I'm fairly new to C++ and thus trying to understand exactly how pointers and references work. Thus I've a simple program that should reference a string ans return a reference to another string. I don't want to copy either. Here's the code

#include <iostream>
#include <cstdlib>
#include <string>

std::string& string_reverse(std::string& str){
  std::string rev = "";
  for(int i= str.length() -1; i >=0; i--){
    rev+=str[i];
  }
  return &rev;

}

int main(){
  std::string s="";
  std::cout<<"Please enter a string..."<<std::endl;
  std::cin>>s;
  std::cout<< string_reverse(s)<<std::endl;

}

However my code throws up a lot of errors. It would really help if someone can elaborate on the different ways this can be done and the underlying reason for each and which is the right way.

"return a reference to another string" - which, being local to the function, is destroyed before you can do anything with it. Either return by value, or reverse the passed string in place and return either nothing, or a reference to that. — Mike Seymour, Feb 19 '15 at 16:29
The function is declared to return a reference, but you attempt to return a *pointer*, the address-of operator `&` results in a pointer. But there are worse problems than that after you fix that simple problem, namely that you return a reference to a local variable, a variable which goes out of scope once the function exits and you are left with a dangling reference and using that will lead to [*undefined behavior*](http://en.wikipedia.org/wiki/Undefined_behavior). — Some programmer dude, Feb 19 '15 at 16:29
Generally speaking, you should include the errors in your question when you ask questions like this. Not only do you make things easier on the readers, but it gives them a chance to teach you how to read the errors so you can figure things out yourself! — , Feb 20 '15 at 03:51

score 2 · Answer 1 · edited May 23 '17 at 12:22

First of all, you don't return a reference for scope local variables

std::string& string_reverse(std::string& str){
        // ^

change that to

std::string string_reverse(std::string& str){

A reference can't be returned here, because the rev variable will be destroyed after the function returns (see also Can a local variable's memory be accessed outside its scope?).

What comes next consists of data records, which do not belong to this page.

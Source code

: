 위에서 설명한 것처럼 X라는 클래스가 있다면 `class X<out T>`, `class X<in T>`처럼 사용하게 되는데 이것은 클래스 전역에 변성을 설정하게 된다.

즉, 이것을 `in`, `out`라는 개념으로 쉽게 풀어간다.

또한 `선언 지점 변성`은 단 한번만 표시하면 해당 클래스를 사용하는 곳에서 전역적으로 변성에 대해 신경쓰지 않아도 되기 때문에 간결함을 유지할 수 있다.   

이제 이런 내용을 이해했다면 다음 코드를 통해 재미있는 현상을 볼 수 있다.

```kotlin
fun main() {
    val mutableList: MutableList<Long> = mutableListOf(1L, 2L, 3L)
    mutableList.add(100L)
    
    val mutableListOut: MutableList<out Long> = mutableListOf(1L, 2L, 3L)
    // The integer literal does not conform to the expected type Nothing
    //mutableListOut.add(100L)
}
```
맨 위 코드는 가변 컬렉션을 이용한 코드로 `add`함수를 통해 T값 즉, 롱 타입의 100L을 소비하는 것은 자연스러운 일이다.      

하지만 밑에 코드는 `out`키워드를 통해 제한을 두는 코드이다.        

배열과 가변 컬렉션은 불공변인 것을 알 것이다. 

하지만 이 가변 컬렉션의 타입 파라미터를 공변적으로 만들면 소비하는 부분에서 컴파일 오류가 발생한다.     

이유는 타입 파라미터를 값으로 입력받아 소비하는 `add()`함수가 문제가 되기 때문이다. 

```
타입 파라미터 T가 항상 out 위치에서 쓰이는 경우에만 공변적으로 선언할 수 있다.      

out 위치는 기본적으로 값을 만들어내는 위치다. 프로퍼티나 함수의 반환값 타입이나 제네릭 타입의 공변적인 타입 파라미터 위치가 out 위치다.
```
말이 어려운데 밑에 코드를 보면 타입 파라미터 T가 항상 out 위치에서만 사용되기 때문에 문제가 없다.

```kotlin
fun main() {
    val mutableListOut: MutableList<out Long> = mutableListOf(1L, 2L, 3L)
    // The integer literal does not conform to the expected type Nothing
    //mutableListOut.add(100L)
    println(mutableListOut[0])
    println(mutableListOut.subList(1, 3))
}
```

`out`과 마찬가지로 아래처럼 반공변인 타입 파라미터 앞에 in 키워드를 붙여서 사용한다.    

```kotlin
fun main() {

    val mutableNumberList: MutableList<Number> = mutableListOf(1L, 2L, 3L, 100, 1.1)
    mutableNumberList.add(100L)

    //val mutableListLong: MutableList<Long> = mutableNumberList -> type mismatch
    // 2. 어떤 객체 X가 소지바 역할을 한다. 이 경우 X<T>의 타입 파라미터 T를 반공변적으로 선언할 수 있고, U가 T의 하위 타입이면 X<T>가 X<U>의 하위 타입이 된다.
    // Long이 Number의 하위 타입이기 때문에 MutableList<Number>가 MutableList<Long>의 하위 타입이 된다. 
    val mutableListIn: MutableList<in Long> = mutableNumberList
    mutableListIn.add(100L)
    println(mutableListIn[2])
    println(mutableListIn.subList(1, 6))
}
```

Secondly you don't use & to create a reference:

 return &rev;
     // ^

That will take the address of rev (i.e. a pointer). You simply write (for either case)

 return rev;

Last but not least you don't need to pass a non const reference for the input parameter. It's better to write

std::string string_reverse(const std::string& str){ 
                        // ^^^^^

if the function doesn't change str.

Arun A S · Answer 2 · 2015-02-20T03:44:39.133

This will fix your errors

#include <iostream>
#include <cstdlib>
#include <string>

std::string string_reverse(std::string& str){   // made change here
  std::string rev = "";
  for(int i= str.length() -1; i >=0; i--){
    rev+=str[i];
  }
  return rev;        // made change here

}

int main(){
  std::string s="";
  std::cout<<"Please enter a string..."<<std::endl;
  std::cin>>s;
  std::cout<< string_reverse(s)<<std::endl;

}

The problem with your code, as suggested by others is that the variable rev will be destroyed after the function returns ( It becomes out of scope ), and your code causes Undefined Behaviour.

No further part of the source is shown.